Rampaul
EVERY SO often something happens that whether it is right or wrong appears to be nothing but a convenience, and that is the case with the news that Ravi Rampaul will miss the remainder of the West Indies tour of England.
The teenaged fast bowler from Trinidad and Tobago is scheduled to leave for home today and will be replaced by Corey Collymore the 26-year-old pacer from Barbados who is expected to join the team on Monday.
According to a release by the team management, Rampaul is suffering from injuries to his shins sustained from early in the tour, following consultation between the team management and the West Indies Cricket Board's medical panel, it was decided that he should return home, and remembering that he is not the first injured player to have ever been sent home, nothing is wrong with that.
In fact, with the injury taking place on July 3, with the injury being what it is, with Rampaul being a fast bowler, he should have been sent home long ago.
What is interesting, however, is the timing of the decision to send Rampaul home especially at it appears that that was never on the cards.
The reading of the situation is that Rampaul is now being sent home, not so much because of his injury but after the embarrassment of the West Indies bowling on the opening day of the first Test, more so because of a desire to get a more experienced pace bowler in the squad.
On the first day of the first Test, West Indies captain Brian Lara won the toss, sent England to bat and at the end of the day the score was 391 for two off 84.3 overs with Andrew Strauss and Robert Key, not Michael Vaughan and Graham Thorpe, scoring 137 and 167 not out respectively, and with their bowlers ripped apart.

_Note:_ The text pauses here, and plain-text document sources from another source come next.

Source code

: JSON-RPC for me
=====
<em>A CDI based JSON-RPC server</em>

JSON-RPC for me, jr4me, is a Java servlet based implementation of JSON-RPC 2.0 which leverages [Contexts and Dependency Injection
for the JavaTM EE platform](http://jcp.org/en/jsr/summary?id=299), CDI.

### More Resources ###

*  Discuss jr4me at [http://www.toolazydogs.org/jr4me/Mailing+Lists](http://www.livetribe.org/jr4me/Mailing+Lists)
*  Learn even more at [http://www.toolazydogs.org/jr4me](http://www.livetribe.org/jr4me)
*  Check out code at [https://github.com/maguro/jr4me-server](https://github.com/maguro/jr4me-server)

On a day when they did not seem to know where the wickets were, on a day when the pitch appeared too short for them at times and too long at other times, on a day when they bowled 12 wides and six no-balls, the 27-year-old Pedro Collins conceded 58 runs off 13.3 overs, the 22-year-old Tino Best 75 off 16, the 22-year-old Fidel Edwards 60 off 15, the 20-year-old Dwayne Bravo 42 off 14, and the 22-year-old offspinner Omari Banks 111 off 17 overs against batsmen who never really took advantage of the weakest attack that I have ever seen in a Test match.
There is another reason why it appears that Rampaul was sent home not so much because of his injury but more so to find a place for another bowler.
The reason is this: the release, handed out yesterday morning, was dated July 22 - the first day of the Test match.
Collymore, who made his debut against Australia in 1999 and who took seven wickets for 57 runs against Sri Lanka in 2003 in his second Test match, has so far taken 31 wickets in 11 Test matches, and last year season in the County Championship, he played five matches for Warwickshire, bowled 138 overs and took eight wickets for 475 at an average of 59.37.
Will Collymore make a difference? Maybe not.
The West Indies, however, really needed to do something about their bowling. Right now, it is like school boys bowling to men - and there are three more matches to come.